— Task to complete —
Please transcribe exactly the lines from the one containing "- xgap 4.31" through the end of the records below, both included, and nothing else.

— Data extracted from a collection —
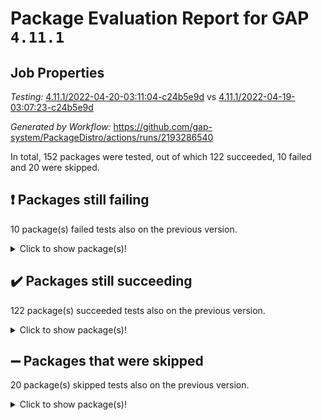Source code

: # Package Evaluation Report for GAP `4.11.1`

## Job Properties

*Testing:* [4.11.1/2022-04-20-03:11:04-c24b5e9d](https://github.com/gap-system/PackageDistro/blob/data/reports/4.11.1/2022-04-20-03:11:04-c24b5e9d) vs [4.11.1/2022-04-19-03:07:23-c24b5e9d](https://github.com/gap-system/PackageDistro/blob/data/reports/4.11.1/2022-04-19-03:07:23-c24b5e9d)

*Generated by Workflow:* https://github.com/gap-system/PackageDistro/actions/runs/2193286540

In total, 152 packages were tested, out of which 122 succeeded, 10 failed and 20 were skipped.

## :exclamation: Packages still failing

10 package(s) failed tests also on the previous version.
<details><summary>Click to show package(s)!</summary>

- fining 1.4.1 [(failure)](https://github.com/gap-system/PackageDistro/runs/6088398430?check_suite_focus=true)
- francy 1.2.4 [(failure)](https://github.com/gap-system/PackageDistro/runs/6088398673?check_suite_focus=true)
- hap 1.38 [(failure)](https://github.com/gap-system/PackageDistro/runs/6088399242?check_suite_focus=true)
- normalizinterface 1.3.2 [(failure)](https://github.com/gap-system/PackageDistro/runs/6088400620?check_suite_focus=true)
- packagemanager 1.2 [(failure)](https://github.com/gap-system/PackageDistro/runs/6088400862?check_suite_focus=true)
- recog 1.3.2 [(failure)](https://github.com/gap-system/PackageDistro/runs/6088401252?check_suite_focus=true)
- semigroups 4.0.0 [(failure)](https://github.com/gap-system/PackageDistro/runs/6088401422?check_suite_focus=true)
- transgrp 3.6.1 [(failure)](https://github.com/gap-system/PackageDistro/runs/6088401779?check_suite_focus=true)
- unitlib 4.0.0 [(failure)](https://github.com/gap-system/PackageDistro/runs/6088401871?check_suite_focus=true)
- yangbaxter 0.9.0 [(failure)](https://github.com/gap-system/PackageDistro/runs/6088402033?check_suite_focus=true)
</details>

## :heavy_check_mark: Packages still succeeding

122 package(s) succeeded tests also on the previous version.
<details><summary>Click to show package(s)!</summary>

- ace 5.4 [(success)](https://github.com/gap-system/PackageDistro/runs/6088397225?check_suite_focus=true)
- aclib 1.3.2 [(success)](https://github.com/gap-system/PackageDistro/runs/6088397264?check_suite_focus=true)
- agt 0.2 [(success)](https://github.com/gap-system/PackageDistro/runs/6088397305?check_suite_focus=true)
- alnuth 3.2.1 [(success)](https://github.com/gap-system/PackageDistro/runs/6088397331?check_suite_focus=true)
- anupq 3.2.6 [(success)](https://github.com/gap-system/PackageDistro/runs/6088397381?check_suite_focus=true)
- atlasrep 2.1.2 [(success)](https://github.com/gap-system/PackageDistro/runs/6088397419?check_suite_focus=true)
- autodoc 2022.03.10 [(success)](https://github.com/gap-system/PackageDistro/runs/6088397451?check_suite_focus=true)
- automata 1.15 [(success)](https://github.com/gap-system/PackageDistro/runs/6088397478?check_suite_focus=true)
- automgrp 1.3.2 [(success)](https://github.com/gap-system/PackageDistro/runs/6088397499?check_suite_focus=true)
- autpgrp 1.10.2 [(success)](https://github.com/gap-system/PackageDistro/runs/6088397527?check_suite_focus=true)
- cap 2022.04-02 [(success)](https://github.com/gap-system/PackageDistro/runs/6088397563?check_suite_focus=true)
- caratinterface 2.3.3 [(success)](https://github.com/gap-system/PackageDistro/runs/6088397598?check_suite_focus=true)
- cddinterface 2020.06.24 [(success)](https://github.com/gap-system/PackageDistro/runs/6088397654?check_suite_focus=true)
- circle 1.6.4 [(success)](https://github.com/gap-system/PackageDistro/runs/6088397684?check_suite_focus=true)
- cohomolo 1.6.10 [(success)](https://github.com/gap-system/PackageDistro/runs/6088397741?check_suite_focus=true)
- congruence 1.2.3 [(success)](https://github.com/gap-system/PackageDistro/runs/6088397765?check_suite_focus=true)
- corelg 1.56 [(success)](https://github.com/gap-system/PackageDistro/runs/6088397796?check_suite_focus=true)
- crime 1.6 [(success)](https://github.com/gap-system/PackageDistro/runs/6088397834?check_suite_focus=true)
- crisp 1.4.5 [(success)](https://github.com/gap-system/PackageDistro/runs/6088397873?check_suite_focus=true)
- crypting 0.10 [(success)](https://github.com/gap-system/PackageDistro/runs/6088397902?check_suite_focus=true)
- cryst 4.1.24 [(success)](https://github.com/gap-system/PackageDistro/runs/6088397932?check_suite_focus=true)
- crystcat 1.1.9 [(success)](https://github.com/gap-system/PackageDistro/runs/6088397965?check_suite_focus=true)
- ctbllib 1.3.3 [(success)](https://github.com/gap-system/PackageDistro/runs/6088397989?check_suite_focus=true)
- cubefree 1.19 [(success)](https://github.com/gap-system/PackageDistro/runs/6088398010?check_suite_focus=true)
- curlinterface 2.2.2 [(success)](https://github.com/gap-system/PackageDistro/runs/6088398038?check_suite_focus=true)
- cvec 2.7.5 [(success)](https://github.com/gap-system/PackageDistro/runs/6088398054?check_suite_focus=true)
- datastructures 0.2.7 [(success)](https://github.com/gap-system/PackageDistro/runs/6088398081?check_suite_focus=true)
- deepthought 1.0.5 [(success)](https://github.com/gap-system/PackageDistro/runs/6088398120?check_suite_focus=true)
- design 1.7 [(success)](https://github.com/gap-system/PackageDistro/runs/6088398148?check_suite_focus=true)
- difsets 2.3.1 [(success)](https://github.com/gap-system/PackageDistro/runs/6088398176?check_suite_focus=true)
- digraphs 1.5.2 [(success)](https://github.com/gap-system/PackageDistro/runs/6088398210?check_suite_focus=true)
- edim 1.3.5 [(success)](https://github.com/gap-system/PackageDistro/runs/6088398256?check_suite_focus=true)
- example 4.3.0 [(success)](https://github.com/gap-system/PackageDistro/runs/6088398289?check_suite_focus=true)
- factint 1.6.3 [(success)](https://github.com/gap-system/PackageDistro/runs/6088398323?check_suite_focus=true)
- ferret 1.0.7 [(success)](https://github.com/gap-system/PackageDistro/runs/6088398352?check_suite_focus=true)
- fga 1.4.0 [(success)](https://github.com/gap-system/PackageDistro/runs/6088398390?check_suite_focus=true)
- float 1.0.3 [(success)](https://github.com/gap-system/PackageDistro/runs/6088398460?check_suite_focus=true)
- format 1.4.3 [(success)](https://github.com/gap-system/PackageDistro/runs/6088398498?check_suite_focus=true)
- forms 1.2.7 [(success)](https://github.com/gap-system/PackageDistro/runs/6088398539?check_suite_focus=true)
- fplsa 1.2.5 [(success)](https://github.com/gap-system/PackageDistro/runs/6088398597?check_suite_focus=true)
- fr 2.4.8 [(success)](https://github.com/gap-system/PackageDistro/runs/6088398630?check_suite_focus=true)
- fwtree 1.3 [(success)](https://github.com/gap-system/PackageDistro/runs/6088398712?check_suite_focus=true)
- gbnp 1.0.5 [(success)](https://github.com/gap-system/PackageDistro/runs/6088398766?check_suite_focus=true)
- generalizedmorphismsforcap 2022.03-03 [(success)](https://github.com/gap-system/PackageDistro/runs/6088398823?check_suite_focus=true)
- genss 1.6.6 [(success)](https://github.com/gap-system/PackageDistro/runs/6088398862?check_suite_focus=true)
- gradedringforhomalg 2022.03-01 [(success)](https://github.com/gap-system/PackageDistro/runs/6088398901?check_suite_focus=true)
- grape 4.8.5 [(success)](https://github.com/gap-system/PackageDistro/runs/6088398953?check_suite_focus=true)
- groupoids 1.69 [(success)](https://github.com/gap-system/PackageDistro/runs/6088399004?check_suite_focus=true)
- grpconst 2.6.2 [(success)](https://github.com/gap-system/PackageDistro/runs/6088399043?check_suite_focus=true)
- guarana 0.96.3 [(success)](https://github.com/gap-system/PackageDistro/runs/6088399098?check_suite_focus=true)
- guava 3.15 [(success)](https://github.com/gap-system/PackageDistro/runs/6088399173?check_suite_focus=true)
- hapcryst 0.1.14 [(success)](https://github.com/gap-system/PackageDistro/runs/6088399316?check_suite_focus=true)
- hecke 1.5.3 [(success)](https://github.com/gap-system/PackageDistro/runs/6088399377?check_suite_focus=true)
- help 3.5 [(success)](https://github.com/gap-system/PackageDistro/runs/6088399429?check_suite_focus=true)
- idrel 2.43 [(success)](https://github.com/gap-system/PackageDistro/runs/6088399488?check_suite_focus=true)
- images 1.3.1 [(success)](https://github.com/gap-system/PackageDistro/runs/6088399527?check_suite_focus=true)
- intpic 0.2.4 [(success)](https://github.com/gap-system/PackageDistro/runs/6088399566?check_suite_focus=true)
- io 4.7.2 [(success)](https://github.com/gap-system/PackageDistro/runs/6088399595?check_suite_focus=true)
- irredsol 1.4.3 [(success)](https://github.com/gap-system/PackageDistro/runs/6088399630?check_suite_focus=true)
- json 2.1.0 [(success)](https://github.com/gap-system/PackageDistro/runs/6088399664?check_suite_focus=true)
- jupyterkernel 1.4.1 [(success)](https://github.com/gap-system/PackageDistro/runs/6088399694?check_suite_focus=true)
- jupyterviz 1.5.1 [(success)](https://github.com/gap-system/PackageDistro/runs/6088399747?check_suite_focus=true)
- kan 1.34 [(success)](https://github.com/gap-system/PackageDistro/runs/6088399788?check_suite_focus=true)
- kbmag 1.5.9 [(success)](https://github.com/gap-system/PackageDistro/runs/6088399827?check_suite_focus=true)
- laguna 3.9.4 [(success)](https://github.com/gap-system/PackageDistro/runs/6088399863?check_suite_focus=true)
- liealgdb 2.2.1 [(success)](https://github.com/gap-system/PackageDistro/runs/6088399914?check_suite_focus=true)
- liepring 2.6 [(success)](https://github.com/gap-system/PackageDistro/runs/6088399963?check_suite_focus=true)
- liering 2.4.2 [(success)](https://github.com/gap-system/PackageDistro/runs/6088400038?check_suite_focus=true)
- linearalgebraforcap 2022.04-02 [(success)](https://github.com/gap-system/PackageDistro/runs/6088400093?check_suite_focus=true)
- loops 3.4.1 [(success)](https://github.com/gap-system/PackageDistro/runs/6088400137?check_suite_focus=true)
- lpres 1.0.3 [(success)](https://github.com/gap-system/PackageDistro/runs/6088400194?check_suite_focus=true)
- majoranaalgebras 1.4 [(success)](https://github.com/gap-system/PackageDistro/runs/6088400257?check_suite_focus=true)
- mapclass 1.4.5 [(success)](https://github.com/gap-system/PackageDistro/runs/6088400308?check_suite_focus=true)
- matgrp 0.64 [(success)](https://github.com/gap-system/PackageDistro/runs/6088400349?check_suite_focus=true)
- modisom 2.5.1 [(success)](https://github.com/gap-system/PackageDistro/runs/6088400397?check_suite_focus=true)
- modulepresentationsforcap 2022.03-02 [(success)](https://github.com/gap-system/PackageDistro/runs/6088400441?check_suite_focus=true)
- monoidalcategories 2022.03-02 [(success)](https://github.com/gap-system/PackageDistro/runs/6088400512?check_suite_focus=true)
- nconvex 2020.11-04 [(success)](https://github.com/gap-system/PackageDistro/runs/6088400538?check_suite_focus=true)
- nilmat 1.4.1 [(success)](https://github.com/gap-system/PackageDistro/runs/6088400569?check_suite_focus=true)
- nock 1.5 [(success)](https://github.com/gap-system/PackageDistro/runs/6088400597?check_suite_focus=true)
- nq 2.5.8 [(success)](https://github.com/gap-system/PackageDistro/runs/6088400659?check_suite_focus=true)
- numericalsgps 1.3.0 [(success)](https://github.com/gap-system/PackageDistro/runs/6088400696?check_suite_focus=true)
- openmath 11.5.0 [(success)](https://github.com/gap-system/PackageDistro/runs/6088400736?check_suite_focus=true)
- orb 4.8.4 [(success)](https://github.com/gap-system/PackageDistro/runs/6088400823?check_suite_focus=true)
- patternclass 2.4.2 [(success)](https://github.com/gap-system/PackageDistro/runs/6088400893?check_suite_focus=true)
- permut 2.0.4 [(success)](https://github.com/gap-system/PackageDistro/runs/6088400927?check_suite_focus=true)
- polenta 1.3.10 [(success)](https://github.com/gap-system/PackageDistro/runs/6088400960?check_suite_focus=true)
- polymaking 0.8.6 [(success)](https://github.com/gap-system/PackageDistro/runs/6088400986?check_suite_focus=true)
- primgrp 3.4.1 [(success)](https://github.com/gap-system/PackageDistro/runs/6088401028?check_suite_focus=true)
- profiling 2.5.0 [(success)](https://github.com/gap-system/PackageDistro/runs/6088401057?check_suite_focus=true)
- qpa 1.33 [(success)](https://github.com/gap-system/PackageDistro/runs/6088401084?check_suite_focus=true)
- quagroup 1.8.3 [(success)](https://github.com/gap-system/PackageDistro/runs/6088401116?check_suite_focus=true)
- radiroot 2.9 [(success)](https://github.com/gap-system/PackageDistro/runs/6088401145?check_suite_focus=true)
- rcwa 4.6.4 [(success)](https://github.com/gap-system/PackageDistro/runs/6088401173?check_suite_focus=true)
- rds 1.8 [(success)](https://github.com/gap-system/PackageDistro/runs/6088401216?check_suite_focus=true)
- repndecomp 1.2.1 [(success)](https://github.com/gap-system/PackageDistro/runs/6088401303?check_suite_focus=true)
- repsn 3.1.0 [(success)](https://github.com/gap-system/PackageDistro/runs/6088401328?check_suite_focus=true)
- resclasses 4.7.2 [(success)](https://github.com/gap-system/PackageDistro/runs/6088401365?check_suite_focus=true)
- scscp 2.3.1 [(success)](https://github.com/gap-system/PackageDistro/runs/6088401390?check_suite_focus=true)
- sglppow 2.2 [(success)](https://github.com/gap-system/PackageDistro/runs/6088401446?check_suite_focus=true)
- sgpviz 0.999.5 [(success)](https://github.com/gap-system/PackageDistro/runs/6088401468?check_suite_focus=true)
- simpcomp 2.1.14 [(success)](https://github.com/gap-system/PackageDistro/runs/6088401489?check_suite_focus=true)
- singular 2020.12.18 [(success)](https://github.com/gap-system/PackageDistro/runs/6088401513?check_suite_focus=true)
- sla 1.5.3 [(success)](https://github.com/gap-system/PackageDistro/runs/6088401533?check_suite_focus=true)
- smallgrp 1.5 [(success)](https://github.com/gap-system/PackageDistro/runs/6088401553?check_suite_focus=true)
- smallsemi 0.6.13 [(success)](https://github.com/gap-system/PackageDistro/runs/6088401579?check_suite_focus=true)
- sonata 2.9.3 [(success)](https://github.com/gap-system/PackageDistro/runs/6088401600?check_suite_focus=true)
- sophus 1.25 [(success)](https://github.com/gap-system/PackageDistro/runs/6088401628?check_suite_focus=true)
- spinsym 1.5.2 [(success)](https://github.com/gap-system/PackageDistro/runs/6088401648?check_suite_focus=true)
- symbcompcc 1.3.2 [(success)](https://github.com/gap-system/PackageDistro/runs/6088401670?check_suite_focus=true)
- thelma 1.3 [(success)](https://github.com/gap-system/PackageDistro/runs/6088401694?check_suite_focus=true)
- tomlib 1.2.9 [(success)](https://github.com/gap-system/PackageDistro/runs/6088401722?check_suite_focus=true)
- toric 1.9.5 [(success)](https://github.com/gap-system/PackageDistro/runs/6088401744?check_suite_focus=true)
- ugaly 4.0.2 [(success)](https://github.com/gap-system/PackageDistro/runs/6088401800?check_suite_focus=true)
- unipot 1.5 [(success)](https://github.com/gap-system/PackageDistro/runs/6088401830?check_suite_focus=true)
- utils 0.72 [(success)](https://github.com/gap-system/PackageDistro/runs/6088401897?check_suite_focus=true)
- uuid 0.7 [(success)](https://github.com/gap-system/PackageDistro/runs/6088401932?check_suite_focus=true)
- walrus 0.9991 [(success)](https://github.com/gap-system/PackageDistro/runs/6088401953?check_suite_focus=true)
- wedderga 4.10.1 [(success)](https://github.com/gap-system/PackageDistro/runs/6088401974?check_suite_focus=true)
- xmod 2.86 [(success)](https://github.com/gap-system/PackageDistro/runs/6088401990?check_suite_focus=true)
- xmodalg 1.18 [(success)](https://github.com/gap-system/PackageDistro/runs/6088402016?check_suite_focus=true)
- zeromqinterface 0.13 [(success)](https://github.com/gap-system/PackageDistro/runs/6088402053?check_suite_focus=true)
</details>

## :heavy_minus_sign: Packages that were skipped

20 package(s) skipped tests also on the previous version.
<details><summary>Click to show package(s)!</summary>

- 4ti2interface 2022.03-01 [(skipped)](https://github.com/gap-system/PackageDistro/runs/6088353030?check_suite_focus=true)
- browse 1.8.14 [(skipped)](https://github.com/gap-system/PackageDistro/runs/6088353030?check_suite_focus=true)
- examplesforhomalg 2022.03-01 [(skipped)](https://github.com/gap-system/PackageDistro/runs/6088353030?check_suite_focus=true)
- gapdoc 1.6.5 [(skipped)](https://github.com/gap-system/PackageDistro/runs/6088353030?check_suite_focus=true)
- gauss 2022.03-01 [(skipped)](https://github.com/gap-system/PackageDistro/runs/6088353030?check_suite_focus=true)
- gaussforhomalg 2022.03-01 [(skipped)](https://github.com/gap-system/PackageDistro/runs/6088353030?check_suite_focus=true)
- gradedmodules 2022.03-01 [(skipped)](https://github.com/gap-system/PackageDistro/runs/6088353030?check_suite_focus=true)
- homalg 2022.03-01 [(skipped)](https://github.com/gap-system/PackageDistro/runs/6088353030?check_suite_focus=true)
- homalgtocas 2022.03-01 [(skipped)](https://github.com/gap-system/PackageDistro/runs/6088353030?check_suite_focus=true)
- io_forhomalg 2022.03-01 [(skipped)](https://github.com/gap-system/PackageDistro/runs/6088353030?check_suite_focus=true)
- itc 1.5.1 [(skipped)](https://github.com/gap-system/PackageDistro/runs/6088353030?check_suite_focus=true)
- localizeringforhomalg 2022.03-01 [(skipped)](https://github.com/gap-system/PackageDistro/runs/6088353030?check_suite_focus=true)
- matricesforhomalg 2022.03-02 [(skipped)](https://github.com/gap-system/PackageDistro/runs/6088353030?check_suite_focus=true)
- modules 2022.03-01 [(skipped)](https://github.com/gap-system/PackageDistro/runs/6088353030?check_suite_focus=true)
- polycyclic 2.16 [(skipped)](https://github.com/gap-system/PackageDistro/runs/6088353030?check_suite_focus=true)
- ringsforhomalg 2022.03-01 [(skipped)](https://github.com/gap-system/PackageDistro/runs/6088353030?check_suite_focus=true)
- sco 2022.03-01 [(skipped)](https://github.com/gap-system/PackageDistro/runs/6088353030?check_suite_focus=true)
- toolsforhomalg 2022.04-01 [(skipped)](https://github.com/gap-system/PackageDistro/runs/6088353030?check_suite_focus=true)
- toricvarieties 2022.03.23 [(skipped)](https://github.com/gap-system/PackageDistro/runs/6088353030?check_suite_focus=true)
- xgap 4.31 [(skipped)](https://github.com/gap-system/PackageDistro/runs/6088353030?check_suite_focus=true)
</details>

— Result for this task —
- xgap 4.31 [(skipped)](https://github.com/gap-system/PackageDistro/runs/6088353030?check_suite_focus=true)
</details>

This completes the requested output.